Get rich or die tryin’ (to spend it)

My boss pulled up in his brand new BMW today and I couldn’t help but admire it.

“Nice car,” I said as he got out.

“Well,” he said, noticing my admiring looks, “Work hard, put the hours in, and I’ll have an even better one next year.”

Paraphrasing from a good article by Paul Graham:

Someone graduating from college thinks, and is told, that he needs to get a job. A more direct way to put it: you need to start doing something people want. You don’t need to join a company to do that but for many people the best plan probably is to go to work for some existing company. This means doing something people want, averaged together with everyone else in that company.

However, is that averaging disadvantageous for you? In a big company you get paid a fairly predictable salary for working fairly predictable hours. You can’t go to your boss and say, I’d like to start working ten times as hard, so will you please pay me ten times as much? For one thing, the official fiction is that you are already working as hard as you can.

Economically, you can think of a startup/working independently as a way to compress your whole working life into a few years. Instead of working at a low intensity for forty years, you work as hard as you possibly can for four.

You could probably work twice as many hours as a corporate employee, and if you focus you can probably get three times as much done in an hour. You should get another multiple of two, at least, by eliminating the drag of the middle manager who would be your boss in a big company. Then there is one more multiple: how much smarter are you than your job description expects you to be?

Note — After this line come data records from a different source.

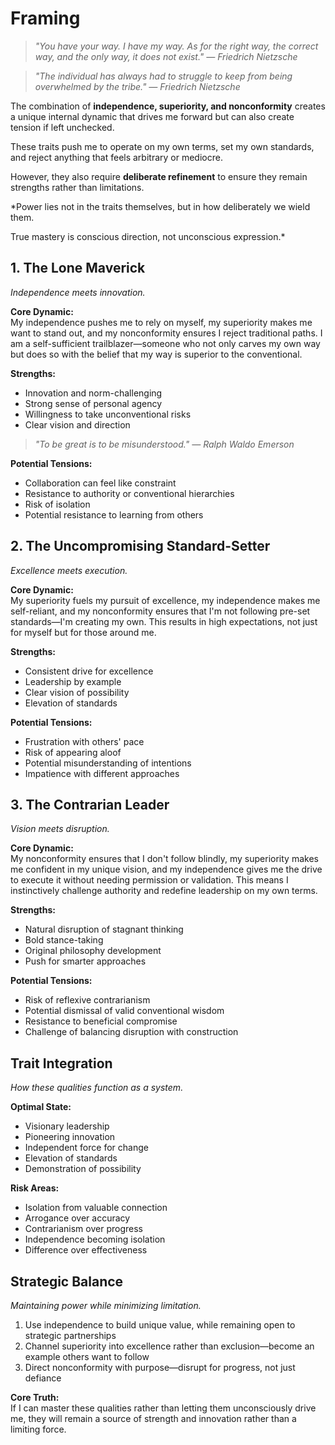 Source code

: # Framing

> *"You have your way. I have my way. As for the right way, the correct way, and the only way, it does not exist." — Friedrich Nietzsche*

> *"The individual has always had to struggle to keep from being overwhelmed by the tribe." — Friedrich Nietzsche*

The combination of **independence, superiority, and nonconformity** creates a unique internal dynamic that drives me forward but can also create tension if left unchecked.

These traits push me to operate on my own terms, set my own standards, and reject anything that feels arbitrary or mediocre.

However, they also require **deliberate refinement** to ensure they remain strengths rather than limitations.

*Power lies not in the traits themselves, but in how deliberately we wield them.

True mastery is conscious direction, not unconscious expression.*

## 1. The Lone Maverick

*Independence meets innovation.*

**Core Dynamic:**  
My independence pushes me to rely on myself, my superiority makes me want to stand out, and my nonconformity ensures I reject traditional paths. I am a self-sufficient trailblazer—someone who not only carves my own way but does so with the belief that my way is superior to the conventional.

**Strengths:**
- Innovation and norm-challenging
- Strong sense of personal agency
- Willingness to take unconventional risks
- Clear vision and direction

> *"To be great is to be misunderstood." — Ralph Waldo Emerson*

**Potential Tensions:**
- Collaboration can feel like constraint
- Resistance to authority or conventional hierarchies
- Risk of isolation
- Potential resistance to learning from others

## 2. The Uncompromising Standard-Setter

*Excellence meets execution.*

**Core Dynamic:**  
My superiority fuels my pursuit of excellence, my independence makes me self-reliant, and my nonconformity ensures that I'm not following pre-set standards—I'm creating my own. This results in high expectations, not just for myself but for those around me.

**Strengths:**
- Consistent drive for excellence
- Leadership by example
- Clear vision of possibility
- Elevation of standards

**Potential Tensions:**
- Frustration with others' pace
- Risk of appearing aloof
- Potential misunderstanding of intentions
- Impatience with different approaches

## 3. The Contrarian Leader

*Vision meets disruption.*

**Core Dynamic:**  
My nonconformity ensures that I don't follow blindly, my superiority makes me confident in my unique vision, and my independence gives me the drive to execute it without needing permission or validation. This means I instinctively challenge authority and redefine leadership on my own terms.

**Strengths:**
- Natural disruption of stagnant thinking
- Bold stance-taking
- Original philosophy development
- Push for smarter approaches

**Potential Tensions:**
- Risk of reflexive contrarianism
- Potential dismissal of valid conventional wisdom
- Resistance to beneficial compromise
- Challenge of balancing disruption with construction

## Trait Integration

*How these qualities function as a system.*

**Optimal State:**
- Visionary leadership
- Pioneering innovation
- Independent force for change
- Elevation of standards
- Demonstration of possibility

**Risk Areas:**
- Isolation from valuable connection
- Arrogance over accuracy
- Contrarianism over progress
- Independence becoming isolation
- Difference over effectiveness

## Strategic Balance

*Maintaining power while minimizing limitation.*

1. Use independence to build unique value, while remaining open to strategic partnerships
2. Channel superiority into excellence rather than exclusion—become an example others want to follow
3. Direct nonconformity with purpose—disrupt for progress, not just defiance

**Core Truth:**  
If I can master these qualities rather than letting them unconsciously drive me, they will remain a source of strength and innovation rather than a limiting force.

Suppose another multiple of three.  If a fairly good hacker is worth $80,000 a year at a big company, then a smart hacker working very hard without any corporate bullshit to slow him down should be able to do work worth about $3 million a year.

Like all back-of-the-envelope calculations, this one has a lot of wiggle room. I wouldn’t try to defend the actual numbers. But I stand by the structure of the calculation. I’m not claiming the multiplier is precisely 36, but it is certainly more than 10.

And once you have all that money, then paraphrasing from an article at messymatters.com on savings:

The risk of dying with too much money should be taken just as seriously as the risk of dying poor. After all, that excess money in old age represents forgone opportunities earlier in life.

Spend money on anything that shifts your focus from the mundane to things that give your life meaning. Donating to charities that are meaningful to you is a great way to do that. Traveling to visit friends and family should rank highly for the same reason. Improving the world, having fun adventures, relationships with friends and family, satisfying intellectual curiosity…

Certain kinds of adventures you may not be physically capable of at retirement age. And don’t forget the possibility that you’ll die young. Or there could be a financial collapse that sparks hyperinflation, destroying your hard-earned savings. Or there could be technological explosions that change everyone’s level of wealth.

Have a bias for enjoying things now; it’s worth some amount of risk of being poorer than you’d like to be in retirement. Consider the strategy of throughout your life, taking, say, a month of unpaid leave every time you accumulate several thousand dollars in excess savings. If you keep obsessively saving past a reasonable target then you are, in a very literal sense, wasting money, by letting it sit as excess savings instead of doing something with it that makes your life better.

Improve your life by outsourcing tasks you do not enjoy. For example, don’t do your own taxes or change your own oil or clean your own house if you don’t enjoy those things, especially if you enjoy your job more than those tasks and your effective hourly rate is not much lower than (or is higher than) the hourly cost of the outsourcing.

Also, consider getting your retirement setup in place sometime before you retire.